Guides

Puppeteer Tutorial: A Full Guide For Scalable Web Scraping on Windows

Tomas Jurgaitis
Last Updated on 2026-02-12

Ready to scale your data?

Subscribe to our newsletter

Puppeteer is a scraping library made by Google that helps you control Chrome using JavaScript. It is one of the most effective tools for web scraping and automating.

Instead of performing tasks manually, Puppeteer allows you to handle the browser programmatically. In this Puppeteer tutorial, we will explain the basic concepts of Puppeteer, along with how to set it up in Windows, so even beginners can start building their own web scraper.

What is Puppeteer?

Puppeteer is an open-source Node.js library that provides APIs to control browsers based on Chromium or Chrome. It is developed and maintained by Google itself, allowing it to run a browser in both headless and headed modes.

Instead of making HTTPS requests, it loads the full page, executes JavaScript instructions, and allows scraping of the final loaded page.

What Is a Headless Browser?

A headless browser is a web browser that runs in the background and has no Graphical User Interface (GUI). It is controlled programmatically and takes far less memory than headed browsers. Chromium is one of the most famous browsers that provides a headless mode.

Note: Chromium is an open-source web browser provided by Google, and Chrome is a Chromium-based browser with many additional features.

How to Install Puppeteer

Before moving to the installation of Puppeteer, you should have:

Node.js installed on your computer.
Any code editor.

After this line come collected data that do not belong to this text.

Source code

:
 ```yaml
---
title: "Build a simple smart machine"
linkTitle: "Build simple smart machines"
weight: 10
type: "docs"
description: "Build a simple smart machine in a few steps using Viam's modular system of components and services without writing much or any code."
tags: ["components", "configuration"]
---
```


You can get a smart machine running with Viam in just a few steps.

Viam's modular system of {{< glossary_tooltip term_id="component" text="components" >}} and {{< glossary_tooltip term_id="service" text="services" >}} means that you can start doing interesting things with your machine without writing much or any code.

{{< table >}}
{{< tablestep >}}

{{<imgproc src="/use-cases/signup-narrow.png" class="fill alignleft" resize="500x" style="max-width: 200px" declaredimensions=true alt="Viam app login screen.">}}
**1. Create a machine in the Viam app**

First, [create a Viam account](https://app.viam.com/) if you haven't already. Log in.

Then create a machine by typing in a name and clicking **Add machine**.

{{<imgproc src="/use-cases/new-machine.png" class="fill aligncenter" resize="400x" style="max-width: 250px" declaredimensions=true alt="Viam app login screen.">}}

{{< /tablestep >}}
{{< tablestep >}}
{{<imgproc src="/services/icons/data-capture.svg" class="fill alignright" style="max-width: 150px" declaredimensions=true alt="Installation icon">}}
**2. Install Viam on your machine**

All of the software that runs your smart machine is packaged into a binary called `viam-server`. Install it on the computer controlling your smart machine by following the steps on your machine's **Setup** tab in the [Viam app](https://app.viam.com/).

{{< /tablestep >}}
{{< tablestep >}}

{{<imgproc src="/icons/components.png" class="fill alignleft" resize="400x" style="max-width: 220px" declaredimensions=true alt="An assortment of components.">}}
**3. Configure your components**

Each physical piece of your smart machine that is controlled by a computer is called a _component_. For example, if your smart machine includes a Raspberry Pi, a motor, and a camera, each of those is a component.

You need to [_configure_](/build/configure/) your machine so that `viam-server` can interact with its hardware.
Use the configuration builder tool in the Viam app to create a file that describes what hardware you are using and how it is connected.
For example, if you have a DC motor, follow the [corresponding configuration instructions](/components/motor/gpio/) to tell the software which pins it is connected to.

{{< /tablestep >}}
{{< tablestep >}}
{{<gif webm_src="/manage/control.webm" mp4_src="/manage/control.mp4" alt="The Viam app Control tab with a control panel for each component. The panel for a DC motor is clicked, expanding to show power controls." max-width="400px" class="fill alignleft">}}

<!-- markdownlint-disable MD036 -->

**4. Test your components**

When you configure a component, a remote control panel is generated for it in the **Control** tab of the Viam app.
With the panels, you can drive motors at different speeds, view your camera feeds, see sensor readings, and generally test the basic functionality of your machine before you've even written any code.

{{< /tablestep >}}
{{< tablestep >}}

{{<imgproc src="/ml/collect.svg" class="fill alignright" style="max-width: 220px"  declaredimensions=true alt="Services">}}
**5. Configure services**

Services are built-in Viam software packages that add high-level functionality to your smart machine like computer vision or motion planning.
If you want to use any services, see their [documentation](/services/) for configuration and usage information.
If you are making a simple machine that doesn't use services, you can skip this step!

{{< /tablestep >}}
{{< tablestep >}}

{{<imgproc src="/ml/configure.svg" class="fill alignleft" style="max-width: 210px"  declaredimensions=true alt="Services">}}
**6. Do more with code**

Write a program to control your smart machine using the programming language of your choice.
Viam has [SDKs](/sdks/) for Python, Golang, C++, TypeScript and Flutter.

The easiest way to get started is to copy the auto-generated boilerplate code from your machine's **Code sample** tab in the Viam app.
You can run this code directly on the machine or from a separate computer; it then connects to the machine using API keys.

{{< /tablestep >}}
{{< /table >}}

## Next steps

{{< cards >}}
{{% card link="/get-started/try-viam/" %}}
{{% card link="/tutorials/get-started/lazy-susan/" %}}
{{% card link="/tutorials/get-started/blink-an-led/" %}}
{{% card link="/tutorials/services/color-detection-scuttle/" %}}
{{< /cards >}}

I recommend using VS Code.

Installation of Node.js

If you don’t have Node.js installed:

Go to the Node.js official website.
Navigate to “Windows Installer (.msi).

Node Website where you can install the installer

Install the file and open it. It will take you to the installer.

Click Next and check the “I accept the terms” box.

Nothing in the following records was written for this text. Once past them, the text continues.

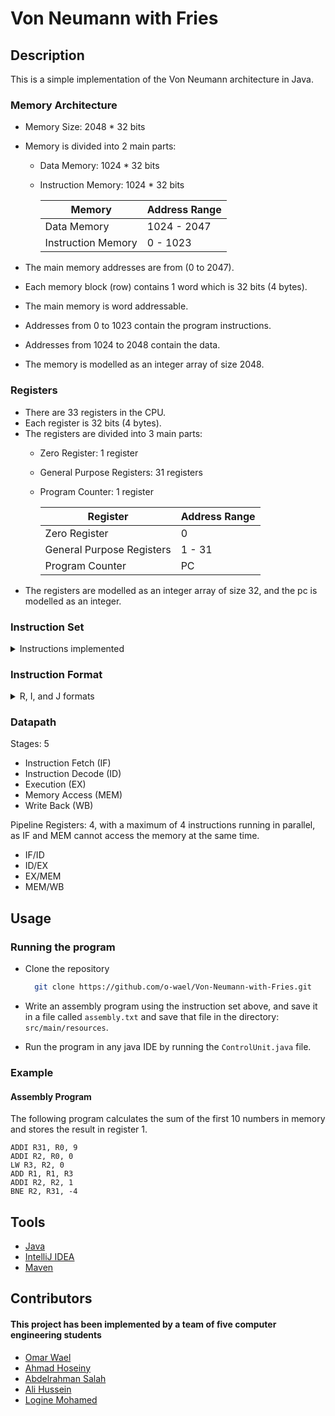 # Von Neumann with Fries

## Description

This is a simple implementation of the Von Neumann architecture in Java.

### Memory Architecture

- Memory Size: 2048 * 32 bits
- Memory is divided into 2 main parts:
  - Data Memory: 1024 * 32 bits
  - Instruction Memory: 1024 * 32 bits

    | Memory | Address Range |
    | ------ | ------------- |
    | Data Memory | 1024 - 2047 |
    | Instruction Memory | 0 - 1023 |

- The main memory addresses are from (0 to 2047).
- Each memory block (row) contains 1 word which is 32 bits (4 bytes).
- The main memory is word addressable.
- Addresses from 0 to 1023 contain the program instructions.
- Addresses from 1024 to 2048 contain the data.
- The memory is modelled as an integer array of size 2048.

### Registers

- There are 33 registers in the CPU.
- Each register is 32 bits (4 bytes).
- The registers are divided into 3 main parts:
  - Zero Register: 1 register
  - General Purpose Registers: 31 registers
  - Program Counter: 1 register

    | Register | Address Range |
    | ------ | ------------- |
    | Zero Register | 0 |
    | General Purpose Registers | 1 - 31 |
    | Program Counter | PC |
- The registers are modelled as an integer array of size 32, and the pc is modelled as an integer.

### Instruction Set

<details>
<summary>Instructions implemented</summary>

| Instruction | Opcode | Format | Description |
| ----------- | ------ | ------ | ----------- |
| ADD | 0000 | R | Add two registers and store the result in a register |
| SUB | 0001 | R | Subtract two registers and store the result in a register |
| MULI | 0010 | I | Multiply a register by a constant and store the result in a register |
| ADDI | 0011 | I | Add a constant to a register and store the result in a register |
| BNE | 0100 | I | Branch to a label if two registers are not equal |
| ANDI | 0101 | I | Bitwise AND a register with a constant and store the result in a register |
| ORI | 0110 | I | Bitwise OR a register with a constant and store the result in a register |
| J | 0111 | J | Jump to an address |
| SLL | 1000 | R | Shift a register left logical by a constant and store the result in a register |
| SRL | 1001 | R | Shift a register right logical by a constant and store the result in a register |
| LW | 1010 | I | Load a word from memory into a register |
| SW | 1011 | I | Store a word from a register into memory |

</details>

### Instruction Format

<details>
<summary>R, I, and J formats</summary>

#### R Format

| Opcode | rs | rt | rd | shamt|
| ------ | -- | -- | -- | ---- |
| 4 bits | 5 bits | 5 bits | 5 bits | 13 bits |

#### I Format

| Opcode | rs | rt | immediate |
| ------ | -- | -- | --------- |
| 4 bits | 5 bits | 5 bits | 18 bits |

#### J Format

| Opcode | address |
| ------ | ------- |
| 4 bits | 28 bits |

</details>

### Datapath

Stages: 5

- Instruction Fetch (IF)
- Instruction Decode (ID)
- Execution (EX)
- Memory Access (MEM)
- Write Back (WB)

Pipeline Registers: 4, with a maximum of 4 instructions running in parallel, as IF and MEM cannot access the memory at the same time.

- IF/ID
- ID/EX
- EX/MEM
- MEM/WB

## Usage

### Running the program

- Clone the repository
  ```bash
    git clone https://github.com/o-wael/Von-Neumann-with-Fries.git
  ```

- Write an assembly program using the instruction set above, and save it in a file called `assembly.txt` and save that file in the directory: `src/main/resources`.

- Run the program in any java IDE by running the `ControlUnit.java` file.

### Example

#### Assembly Program
The following program calculates the sum of the first 10 numbers in memory and stores the result in register 1.

```assembly
ADDI R31, R0, 9
ADDI R2, R0, 0
LW R3, R2, 0
ADD R1, R1, R3
ADDI R2, R2, 1
BNE R2, R31, -4
```

## Tools

- [Java](https://www.java.com/en/)
- [IntelliJ IDEA](https://www.jetbrains.com/idea/)
- [Maven](https://maven.apache.org/)

## Contributors

#### This project has been implemented by a team of five computer engineering students

- [Omar Wael](https://github.com/o-wael)
- [Ahmad Hoseiny](https://github.com/AhmadHoseiny)
- [Abdelrahman Salah](https://github.com/19AbdelrahmanSalah19)
- [Ali Hussein](https://github.com/AliAdam102002)
- [Logine Mohamed](https://github.com/logine20)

Enter the path where you want to install the Node.
Check the next box and click Next.
Press install and wait for it to install.
After installation is completed, click Finish.

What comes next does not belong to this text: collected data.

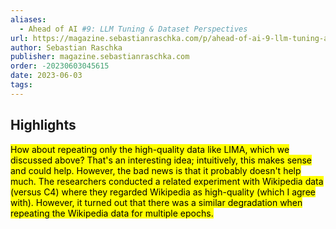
 ```yaml
---
aliases:
  - Ahead of AI #9: LLM Tuning & Dataset Perspectives
url: https://magazine.sebastianraschka.com/p/ahead-of-ai-9-llm-tuning-and-dataset
author: Sebastian Raschka
publisher: magazine.sebastianraschka.com
order: -20230603045615
date: 2023-06-03
tags:
---
```


## Highlights
<mark>How about repeating only the high-quality data like LIMA, which we discussed above? That's an interesting idea; intuitively, this makes sense and could help. However, the bad news is that it probably doesn't help much. The researchers conducted a related experiment with Wikipedia data (versus C4) where they regarded Wikipedia as high-quality (which I agree with). However, it turned out that there was a similar degradation when repeating the Wikipedia data for multiple epochs.</mark>

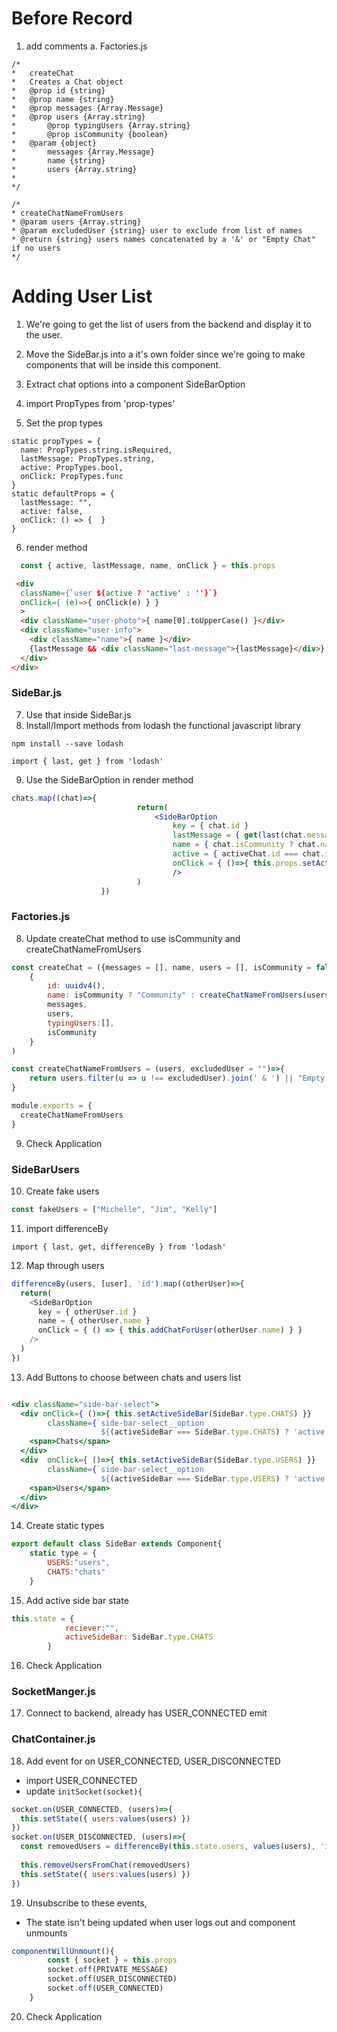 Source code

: # Before Record 
1. add comments
  a. Factories.js
```
/*
*	createChat
*	Creates a Chat object
* 	@prop id {string}
* 	@prop name {string}
* 	@prop messages {Array.Message}
* 	@prop users {Array.string}
*		@prop typingUsers {Array.string}
*		@prop isCommunity {boolean}
*	@param {object} 
*		messages {Array.Message}
*		name {string}
*		users {Array.string}
* 
*/

/*
* createChatNameFromUsers
* @param users {Array.string} 
* @param excludedUser {string} user to exclude from list of names
* @return {string} users names concatenated by a '&' or "Empty Chat" if no users
*/
```
# Adding User List

1. We're going to get the list of users from the backend and display it to the user.

2. Move the SideBar.js into a it's own folder since we're going to make components that will be inside this component.

3. Extract chat options into a component SideBarOption
4. import PropTypes from 'prop-types'
5. Set the prop types
```
static propTypes = {
  name: PropTypes.string.isRequired,
  lastMessage: PropTypes.string,
  active: PropTypes.bool,
  onClick: PropTypes.func
}
static defaultProps = {
  lastMessage: "",
  active: false,
  onClick: () => {  }
}
```
6. render method

```js
  const { active, lastMessage, name, onClick } = this.props 
```
```html
 <div  
  className={`user ${active ? 'active' : ''}`}
  onClick={ (e)=>{ onClick(e) } }
  >
  <div className="user-photo">{ name[0].toUpperCase() }</div>
  <div className="user-info">
    <div className="name">{ name }</div>
    {lastMessage && <div className="last-message">{lastMessage}</div>}
  </div>
</div>
```
### SideBar.js
7. Use that inside SideBar.js
8. Install/Import methods from lodash the functional javascript library
```
npm install --save lodash

import { last, get } from 'lodash'
```
9. Use the SideBarOption in render method
```jsx
chats.map((chat)=>{
							return(
								<SideBarOption 
									key = { chat.id }
									lastMessage = { get(last(chat.messages), 'message', '') }
									name = { chat.isCommunity ? chat.name : createChatNameFromUsers(chat, user.name) }
									active = { activeChat.id === chat.id }
									onClick = { ()=>{ this.props.setActiveChat(chat) } }
									/>
							)
					})
```
### Factories.js
8. Update createChat method to use isCommunity and createChatNameFromUsers
```js
const createChat = ({messages = [], name, users = [], isCommunity = false} = {})=>(
	{
		id: uuidv4(),
		name: isCommunity ? "Community" : createChatNameFromUsers(users),
		messages,
		users,
		typingUsers:[],
		isCommunity
	}
)

const createChatNameFromUsers = (users, excludedUser = "")=>{
	return users.filter(u => u !== excludedUser).join(' & ') || "Empty Chat"
}

module.exports = {
  createChatNameFromUsers
}
```

9. Check Application

### SideBarUsers
10. Create fake users 
```js
const fakeUsers = ["Michelle", "Jim", "Kelly"] 
```
11. import differenceBy
```
import { last, get, differenceBy } from 'lodash'
``` 
12. Map through users
```js
differenceBy(users, [user], 'id').map((otherUser)=>{
  return(
    <SideBarOption
      key = { otherUser.id }
      name = { otherUser.name }
      onClick = { () => { this.addChatForUser(otherUser.name) } }
    />
  )
})
```
13. Add Buttons to choose between chats and users list

```jsx

<div className="side-bar-select">
  <div onClick={ ()=>{ this.setActiveSideBar(SideBar.type.CHATS) }} 
        className={`side-bar-select__option 
                    ${(activeSideBar === SideBar.type.CHATS) ? 'active' : ''}`}>
    <span>Chats</span>
  </div>
  <div  onClick={ ()=>{ this.setActiveSideBar(SideBar.type.USERS) }} 
        className={`side-bar-select__option 
                    ${(activeSideBar === SideBar.type.USERS) ? 'active' : ''}`}>
    <span>Users</span>
  </div>
</div>
```
14. Create static types
```js
export default class SideBar extends Component{
	static type = {
		USERS:"users",
		CHATS:"chats"
	}
```
15. Add active side bar state
```js
this.state = {
			reciever:"",
			activeSideBar: SideBar.type.CHATS
		}
```
16. Check Application
### SocketManger.js
17. Connect to backend, already has USER_CONNECTED emit

### ChatContainer.js
18. Add event for on USER_CONNECTED, USER_DISCONNECTED
  - import USER_CONNECTED
  - update ` initSocket(socket){ `

```js
socket.on(USER_CONNECTED, (users)=>{
  this.setState({ users:values(users) })
})
socket.on(USER_DISCONNECTED, (users)=>{
  const removedUsers = differenceBy(this.state.users, values(users), 'id')
  
  this.removeUsersFromChat(removedUsers)
  this.setState({ users:values(users) })
})
```
19. Unsubscribe to these events, 
  - The state isn't being updated when user logs out and component unmounts
```js
componentWillUnmount(){
		const { socket } = this.props
		socket.off(PRIVATE_MESSAGE)
		socket.off(USER_DISCONNECTED)
		socket.off(USER_CONNECTED)
	}
```
20. Check Application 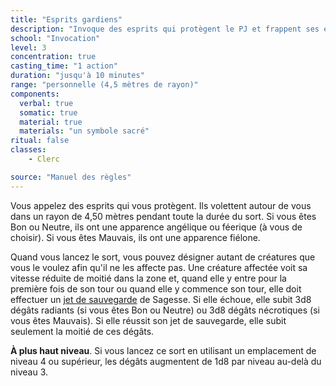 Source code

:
 ```yaml
---
title: "Esprits gardiens"
description: "Invoque des esprits qui protègent le PJ et frappent ses ennemis."
school: "Invocation"
level: 3
concentration: true
casting_time: "1 action"
duration: "jusqu'à 10 minutes"
range: "personnelle (4,5 mètres de rayon)"
components:
  verbal: true
  somatic: true
  material: true
  materials: "un symbole sacré"
ritual: false
classes:
    - Clerc

source: "Manuel des règles"
---
```

Vous appelez des esprits qui vous protègent. Ils volettent autour de vous dans un rayon de 4,50 mètres pendant toute la durée du sort. Si vous êtes Bon ou Neutre, ils ont une apparence angélique ou féerique (à vous de choisir). Si vous êtes Mauvais, ils ont une apparence fiélone.

Quand vous lancez le sort, vous pouvez désigner autant de créatures que vous le voulez afin qu'il ne les affecte pas. Une créature affectée voit sa vitesse réduite de moitié dans la zone et, quand elle y entre pour la première fois de son tour ou quand elle y commence son tour, elle doit effectuer un [jet de sauvegarde](/utiliser-les-caracteristiques#jets-de-sauvegarde) de Sagesse. Si elle échoue, elle subit 3d8 dégâts radiants (si vous êtes Bon ou Neutre) ou 3d8 dégâts nécrotiques (si vous êtes Mauvais). Si elle réussit son jet de sauvegarde, elle subit seulement la moitié de ces dégâts.

**À plus haut niveau**. Si vous lancez ce sort en utilisant un emplacement de niveau 4 ou supérieur, les dégâts augmentent de 1d8 par niveau au-delà du niveau 3.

Node.js is installed on your computer and ready to use.

To make sure the node is installed and running smoothly,

Open Terminal (press Windows + s, type Terminal, and press Enter).
Run the following command:

node -v

node -v

It will check the currently installed version of Node. If you see a version number like v20.x.x, you are good to go. If not, then try following the installation steps again.

Creating a Node.js Project

Before writing any code, we will make a folder to store all the files.

Navigate to where you want to make the folder and make a new folder.
Name it. (We are calling it “Proxy”, but you can choose any name.)
Press Shift and Right-click inside the folder and click “Open in terminal”.

The following window will appear:

Initializing the Project

Type in theTerminal/Command Prompt:

npm init -y

npm init -y

This will create a file package.json (a file that stores project info)

Install Puppeteer

Type the following command in the terminal and press Enter:

npm install puppeteer

npm install puppeteer

This installs Puppeteer and a special Chromium browser that it will control.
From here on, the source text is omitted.